Control methods include aerial and ground shooting as well as trapping and strategic poisoning.
Deer were introduced into Australia from Europe in the 19th century as game animals.
There are now six species in various parts of the country: fallow, red, chital, hog, rusa and sambar.
They are a major emerging pest problem, causing damage both to the natural environment and agricultural businesses. Populations are expanding and deer are invading new areas.
They destroy native vegetation by trampling plants, grazing, and ring-barking young trees, fouling waterholes, causing soil erosion, spreading weeds and potentially transmitting diseases.
Another control approach is prevention of the escape of farmed deer so that they do not create new wild populations or bolster existing wild populations.
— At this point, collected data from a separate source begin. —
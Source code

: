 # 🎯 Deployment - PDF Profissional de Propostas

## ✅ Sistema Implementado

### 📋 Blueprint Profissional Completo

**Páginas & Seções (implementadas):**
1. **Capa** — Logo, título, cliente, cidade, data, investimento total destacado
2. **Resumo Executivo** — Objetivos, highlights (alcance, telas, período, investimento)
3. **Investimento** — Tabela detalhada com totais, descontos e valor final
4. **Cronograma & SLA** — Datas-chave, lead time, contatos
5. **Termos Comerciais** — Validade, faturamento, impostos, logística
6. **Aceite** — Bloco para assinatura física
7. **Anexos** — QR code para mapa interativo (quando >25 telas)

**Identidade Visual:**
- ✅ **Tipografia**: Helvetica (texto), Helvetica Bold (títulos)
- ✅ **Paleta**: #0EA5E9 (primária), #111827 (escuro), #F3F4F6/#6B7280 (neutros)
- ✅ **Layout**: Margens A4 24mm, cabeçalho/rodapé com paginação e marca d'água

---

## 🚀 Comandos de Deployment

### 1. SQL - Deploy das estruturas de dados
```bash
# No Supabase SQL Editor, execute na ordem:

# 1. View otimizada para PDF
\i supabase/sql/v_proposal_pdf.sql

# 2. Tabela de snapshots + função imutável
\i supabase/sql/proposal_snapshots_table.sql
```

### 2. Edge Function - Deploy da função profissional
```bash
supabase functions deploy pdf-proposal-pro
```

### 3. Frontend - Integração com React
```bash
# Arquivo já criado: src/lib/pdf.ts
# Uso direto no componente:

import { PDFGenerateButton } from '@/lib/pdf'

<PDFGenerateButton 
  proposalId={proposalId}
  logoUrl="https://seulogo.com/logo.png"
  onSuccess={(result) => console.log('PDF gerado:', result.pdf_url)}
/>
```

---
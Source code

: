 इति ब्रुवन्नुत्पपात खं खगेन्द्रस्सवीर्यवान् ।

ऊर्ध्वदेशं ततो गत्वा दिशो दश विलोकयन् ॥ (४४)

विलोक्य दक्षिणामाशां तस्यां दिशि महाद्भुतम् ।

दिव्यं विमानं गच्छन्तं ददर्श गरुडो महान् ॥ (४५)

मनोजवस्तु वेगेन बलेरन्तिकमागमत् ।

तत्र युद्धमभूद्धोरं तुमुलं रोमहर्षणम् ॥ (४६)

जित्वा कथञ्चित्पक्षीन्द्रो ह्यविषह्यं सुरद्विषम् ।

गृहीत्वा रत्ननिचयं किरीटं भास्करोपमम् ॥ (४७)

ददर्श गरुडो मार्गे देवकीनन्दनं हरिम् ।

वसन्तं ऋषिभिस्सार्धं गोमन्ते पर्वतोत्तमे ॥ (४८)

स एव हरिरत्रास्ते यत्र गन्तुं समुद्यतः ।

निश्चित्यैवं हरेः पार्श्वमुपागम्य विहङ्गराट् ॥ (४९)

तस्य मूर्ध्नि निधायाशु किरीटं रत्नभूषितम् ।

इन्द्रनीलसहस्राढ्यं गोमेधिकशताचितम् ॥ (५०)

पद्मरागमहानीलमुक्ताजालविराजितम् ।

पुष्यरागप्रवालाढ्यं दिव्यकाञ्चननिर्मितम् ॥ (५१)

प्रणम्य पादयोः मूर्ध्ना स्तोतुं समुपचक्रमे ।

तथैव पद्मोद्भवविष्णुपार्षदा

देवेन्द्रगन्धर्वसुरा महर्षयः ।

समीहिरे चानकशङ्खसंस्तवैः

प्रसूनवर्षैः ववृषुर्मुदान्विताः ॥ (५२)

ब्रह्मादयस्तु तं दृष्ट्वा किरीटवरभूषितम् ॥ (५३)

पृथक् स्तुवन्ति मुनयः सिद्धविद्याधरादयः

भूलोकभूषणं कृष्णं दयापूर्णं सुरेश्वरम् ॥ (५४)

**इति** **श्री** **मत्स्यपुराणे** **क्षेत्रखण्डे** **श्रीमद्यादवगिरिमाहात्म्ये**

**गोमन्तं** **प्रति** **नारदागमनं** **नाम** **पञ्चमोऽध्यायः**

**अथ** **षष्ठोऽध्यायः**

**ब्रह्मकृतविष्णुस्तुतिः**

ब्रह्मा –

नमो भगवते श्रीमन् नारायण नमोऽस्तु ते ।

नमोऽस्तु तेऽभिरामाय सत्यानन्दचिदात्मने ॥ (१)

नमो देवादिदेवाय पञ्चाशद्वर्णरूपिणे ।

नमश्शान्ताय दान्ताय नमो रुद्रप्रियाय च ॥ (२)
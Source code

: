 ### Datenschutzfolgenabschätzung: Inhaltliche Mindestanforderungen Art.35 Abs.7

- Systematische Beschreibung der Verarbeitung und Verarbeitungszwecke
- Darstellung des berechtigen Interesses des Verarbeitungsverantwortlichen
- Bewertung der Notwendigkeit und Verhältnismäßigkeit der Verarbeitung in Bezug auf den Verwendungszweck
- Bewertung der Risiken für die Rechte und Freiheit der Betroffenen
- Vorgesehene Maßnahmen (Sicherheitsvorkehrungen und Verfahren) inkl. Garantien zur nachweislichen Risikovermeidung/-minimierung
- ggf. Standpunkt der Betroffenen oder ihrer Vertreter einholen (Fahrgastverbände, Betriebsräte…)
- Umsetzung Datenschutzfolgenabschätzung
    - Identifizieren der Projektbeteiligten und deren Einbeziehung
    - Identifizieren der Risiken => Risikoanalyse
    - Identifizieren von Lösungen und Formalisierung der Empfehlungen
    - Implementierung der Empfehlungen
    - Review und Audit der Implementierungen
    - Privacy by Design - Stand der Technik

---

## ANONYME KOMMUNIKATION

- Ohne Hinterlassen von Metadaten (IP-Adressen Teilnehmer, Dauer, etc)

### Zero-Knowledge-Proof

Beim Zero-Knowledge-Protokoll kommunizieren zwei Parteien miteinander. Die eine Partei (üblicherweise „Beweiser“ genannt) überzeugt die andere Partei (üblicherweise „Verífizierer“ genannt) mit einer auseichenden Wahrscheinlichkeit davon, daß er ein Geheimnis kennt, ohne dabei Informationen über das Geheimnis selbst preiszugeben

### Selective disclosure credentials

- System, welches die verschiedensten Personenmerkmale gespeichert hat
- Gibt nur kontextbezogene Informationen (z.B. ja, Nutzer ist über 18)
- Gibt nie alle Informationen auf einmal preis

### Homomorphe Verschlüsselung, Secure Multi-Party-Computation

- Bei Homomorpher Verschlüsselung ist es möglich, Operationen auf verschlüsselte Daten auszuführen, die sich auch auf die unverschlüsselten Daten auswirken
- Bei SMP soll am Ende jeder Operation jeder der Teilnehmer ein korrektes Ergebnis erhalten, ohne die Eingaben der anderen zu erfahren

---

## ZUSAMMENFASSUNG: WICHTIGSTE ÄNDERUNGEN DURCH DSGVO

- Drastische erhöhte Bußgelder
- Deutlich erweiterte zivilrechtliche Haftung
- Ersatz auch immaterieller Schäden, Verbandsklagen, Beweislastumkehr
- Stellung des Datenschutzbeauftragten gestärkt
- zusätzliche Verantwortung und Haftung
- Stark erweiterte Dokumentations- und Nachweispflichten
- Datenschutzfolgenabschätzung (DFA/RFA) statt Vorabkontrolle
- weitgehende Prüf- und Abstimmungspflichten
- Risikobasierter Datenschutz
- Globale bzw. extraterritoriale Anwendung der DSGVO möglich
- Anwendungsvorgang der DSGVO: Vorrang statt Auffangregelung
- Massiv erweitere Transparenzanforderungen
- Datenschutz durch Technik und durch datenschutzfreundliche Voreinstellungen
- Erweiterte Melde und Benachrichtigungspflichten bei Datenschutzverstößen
We do not have a problem with them around here but they are in plague proportions in the Royal National Park on Sydney's southern outskirts. It's a bit strange for us to see road signs warning about deer rather than kangaroos.
-Wild Horses (Brumbies)
The first horses, around seven of them, arrived in Australia with the first British colonists, in January 1788.
They became essential to the development of the nation’s pastoral, farming, mining and timber-getting industries and for decades were the main means for moving goods, supplies, mail and passengers between towns and around cities.
Today, horses have been replaced by technology but thousands of Australians continue to share deep connections with their animals, from outback stockmen, to racing, pony clubs and weekend riders.
In the meantime many horses have gone wild. In the more environmentally sensitive places like the Alpine regions eg. the so called 'high country' of Victoria and New South Wales much of which is national park, they are causing damage.
Authorities are calling for their removal wanting the elimination of 90 per cent of the estimated 6000 wild horses over 20 years in the Kosciusko National Park alone.
Aerial and land culling were suggested as the preferred options.
This is very controversial.
The brumby is ingrained in our culture. Many think they should be valued for the historical links to early settlers and popular legends such as The Man From Snowy River and military roles such as the Light Horse Brigade.
Others think it is more important to stop the degradation of the wetlands in the Australian Alps and protect critically endangered species such as the corroboree frog, alpine water skink, and the broad-toothed rat.